[Entries taken from a collection]
═══

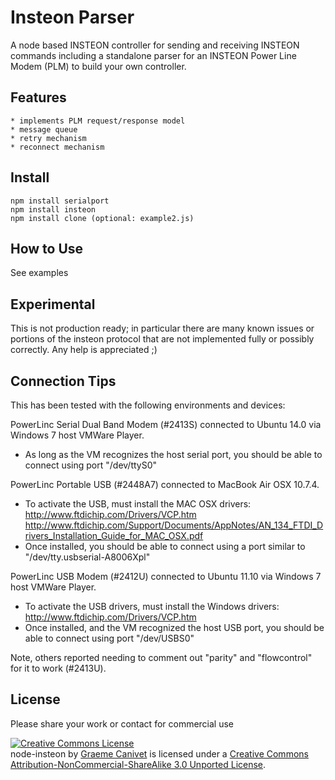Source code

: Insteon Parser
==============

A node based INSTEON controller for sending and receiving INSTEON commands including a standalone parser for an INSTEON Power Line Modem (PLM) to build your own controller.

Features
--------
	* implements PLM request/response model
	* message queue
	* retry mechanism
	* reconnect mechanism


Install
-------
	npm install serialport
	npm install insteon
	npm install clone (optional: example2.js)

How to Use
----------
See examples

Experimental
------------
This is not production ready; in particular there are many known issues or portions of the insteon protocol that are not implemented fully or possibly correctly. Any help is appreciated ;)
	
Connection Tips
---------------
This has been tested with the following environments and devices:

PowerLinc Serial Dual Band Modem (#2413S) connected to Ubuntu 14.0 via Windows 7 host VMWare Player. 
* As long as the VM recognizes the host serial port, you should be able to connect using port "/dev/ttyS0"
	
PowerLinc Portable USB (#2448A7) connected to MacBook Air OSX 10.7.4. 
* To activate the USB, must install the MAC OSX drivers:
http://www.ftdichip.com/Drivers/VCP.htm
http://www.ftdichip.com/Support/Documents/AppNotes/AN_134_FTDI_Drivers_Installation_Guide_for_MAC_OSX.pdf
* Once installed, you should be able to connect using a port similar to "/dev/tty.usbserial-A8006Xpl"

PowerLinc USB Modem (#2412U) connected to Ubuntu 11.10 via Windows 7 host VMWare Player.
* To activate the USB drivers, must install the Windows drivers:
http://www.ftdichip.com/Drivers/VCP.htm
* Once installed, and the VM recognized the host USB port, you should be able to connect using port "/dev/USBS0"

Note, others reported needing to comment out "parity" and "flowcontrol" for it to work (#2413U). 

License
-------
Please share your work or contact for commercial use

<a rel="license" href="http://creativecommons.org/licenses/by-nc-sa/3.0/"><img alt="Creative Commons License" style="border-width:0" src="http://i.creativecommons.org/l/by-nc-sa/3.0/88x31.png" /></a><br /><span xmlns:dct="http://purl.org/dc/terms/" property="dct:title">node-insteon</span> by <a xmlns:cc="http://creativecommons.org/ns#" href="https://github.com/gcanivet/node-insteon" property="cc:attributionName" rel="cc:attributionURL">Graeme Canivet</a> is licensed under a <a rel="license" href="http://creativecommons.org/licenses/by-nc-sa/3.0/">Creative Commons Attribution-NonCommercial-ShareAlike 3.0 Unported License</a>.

═══

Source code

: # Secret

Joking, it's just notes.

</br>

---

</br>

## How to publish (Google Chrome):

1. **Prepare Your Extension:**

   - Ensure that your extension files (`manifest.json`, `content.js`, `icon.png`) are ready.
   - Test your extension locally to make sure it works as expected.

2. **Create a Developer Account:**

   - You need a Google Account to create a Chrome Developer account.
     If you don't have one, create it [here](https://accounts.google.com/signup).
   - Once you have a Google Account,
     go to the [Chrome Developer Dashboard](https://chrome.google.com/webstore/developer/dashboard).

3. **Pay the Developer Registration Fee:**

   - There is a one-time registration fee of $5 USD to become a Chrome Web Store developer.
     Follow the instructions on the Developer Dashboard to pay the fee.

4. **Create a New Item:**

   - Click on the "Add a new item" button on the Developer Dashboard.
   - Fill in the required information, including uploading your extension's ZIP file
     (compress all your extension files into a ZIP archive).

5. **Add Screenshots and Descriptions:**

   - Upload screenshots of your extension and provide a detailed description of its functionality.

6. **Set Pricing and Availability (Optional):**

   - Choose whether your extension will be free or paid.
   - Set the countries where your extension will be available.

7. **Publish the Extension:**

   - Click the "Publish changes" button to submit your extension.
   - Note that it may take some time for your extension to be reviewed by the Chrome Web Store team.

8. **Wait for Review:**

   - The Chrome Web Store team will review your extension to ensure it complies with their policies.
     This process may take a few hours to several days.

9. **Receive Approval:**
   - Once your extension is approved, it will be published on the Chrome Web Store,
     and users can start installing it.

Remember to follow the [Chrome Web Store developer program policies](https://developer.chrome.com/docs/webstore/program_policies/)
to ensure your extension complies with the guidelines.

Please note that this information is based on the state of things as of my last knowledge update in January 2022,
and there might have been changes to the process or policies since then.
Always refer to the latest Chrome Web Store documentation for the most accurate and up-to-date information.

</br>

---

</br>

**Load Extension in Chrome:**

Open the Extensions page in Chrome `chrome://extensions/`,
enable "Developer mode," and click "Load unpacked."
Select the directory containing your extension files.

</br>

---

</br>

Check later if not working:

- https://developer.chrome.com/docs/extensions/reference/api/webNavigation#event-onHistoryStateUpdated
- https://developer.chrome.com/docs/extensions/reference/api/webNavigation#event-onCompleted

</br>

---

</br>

═══

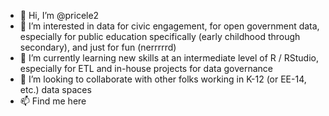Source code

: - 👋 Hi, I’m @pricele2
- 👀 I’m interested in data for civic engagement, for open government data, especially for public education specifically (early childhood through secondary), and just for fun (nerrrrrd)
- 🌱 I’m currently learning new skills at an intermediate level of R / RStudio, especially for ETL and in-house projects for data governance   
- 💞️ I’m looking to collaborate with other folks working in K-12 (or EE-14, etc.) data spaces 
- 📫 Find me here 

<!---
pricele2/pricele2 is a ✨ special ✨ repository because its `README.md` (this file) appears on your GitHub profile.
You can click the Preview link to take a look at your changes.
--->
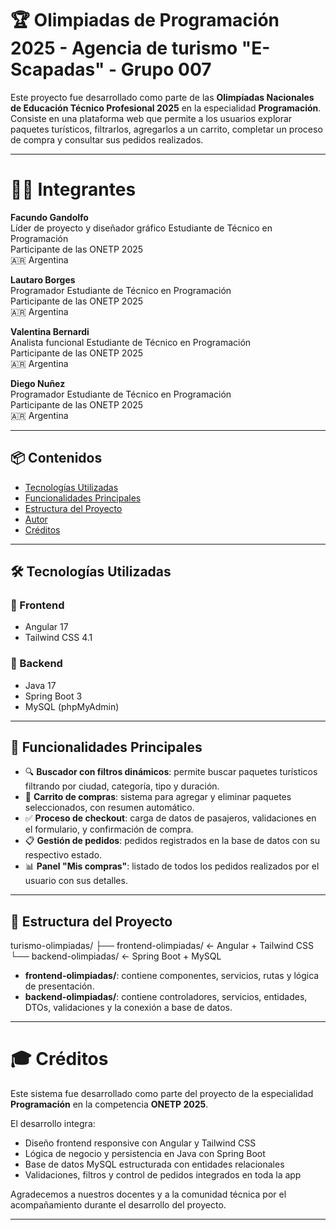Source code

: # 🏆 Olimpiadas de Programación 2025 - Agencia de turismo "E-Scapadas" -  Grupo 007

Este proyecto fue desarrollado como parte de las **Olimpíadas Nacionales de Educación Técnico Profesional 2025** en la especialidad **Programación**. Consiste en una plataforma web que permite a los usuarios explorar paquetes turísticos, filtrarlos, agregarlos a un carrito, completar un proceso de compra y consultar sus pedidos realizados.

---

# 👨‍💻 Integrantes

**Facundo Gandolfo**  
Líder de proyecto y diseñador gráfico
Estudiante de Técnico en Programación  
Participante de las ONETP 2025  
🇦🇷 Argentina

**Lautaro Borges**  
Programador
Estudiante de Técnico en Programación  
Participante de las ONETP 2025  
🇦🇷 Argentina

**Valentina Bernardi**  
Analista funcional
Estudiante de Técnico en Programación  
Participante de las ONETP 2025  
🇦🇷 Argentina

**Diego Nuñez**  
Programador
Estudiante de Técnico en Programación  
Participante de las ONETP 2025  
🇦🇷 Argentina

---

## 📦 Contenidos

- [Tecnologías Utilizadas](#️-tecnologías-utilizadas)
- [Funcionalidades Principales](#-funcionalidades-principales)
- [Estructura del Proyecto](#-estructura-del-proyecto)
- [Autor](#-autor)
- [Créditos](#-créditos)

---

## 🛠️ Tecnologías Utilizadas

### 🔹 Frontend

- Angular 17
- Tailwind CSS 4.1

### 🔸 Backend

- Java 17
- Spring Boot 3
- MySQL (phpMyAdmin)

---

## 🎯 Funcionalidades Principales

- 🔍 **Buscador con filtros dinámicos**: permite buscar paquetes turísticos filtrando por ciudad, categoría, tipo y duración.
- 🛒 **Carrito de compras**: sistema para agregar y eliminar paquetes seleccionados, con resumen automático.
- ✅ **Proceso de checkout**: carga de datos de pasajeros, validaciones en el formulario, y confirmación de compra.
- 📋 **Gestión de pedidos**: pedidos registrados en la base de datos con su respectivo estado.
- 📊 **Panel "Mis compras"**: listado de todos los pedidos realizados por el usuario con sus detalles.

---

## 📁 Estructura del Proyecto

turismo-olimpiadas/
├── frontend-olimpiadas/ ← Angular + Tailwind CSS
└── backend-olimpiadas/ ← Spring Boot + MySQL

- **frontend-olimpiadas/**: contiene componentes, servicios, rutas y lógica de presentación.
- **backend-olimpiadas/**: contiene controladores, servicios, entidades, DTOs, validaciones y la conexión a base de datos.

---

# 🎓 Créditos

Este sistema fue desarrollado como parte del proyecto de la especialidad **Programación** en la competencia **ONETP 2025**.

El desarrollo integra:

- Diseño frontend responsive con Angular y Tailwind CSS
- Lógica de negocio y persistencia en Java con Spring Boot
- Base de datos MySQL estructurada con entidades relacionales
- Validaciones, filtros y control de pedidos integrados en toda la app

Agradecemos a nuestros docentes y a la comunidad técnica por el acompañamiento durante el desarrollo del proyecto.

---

═══

Tally every line of the data that includes "Player". Report the number and nothing more.

◆ WRITTEN RESPONSE
2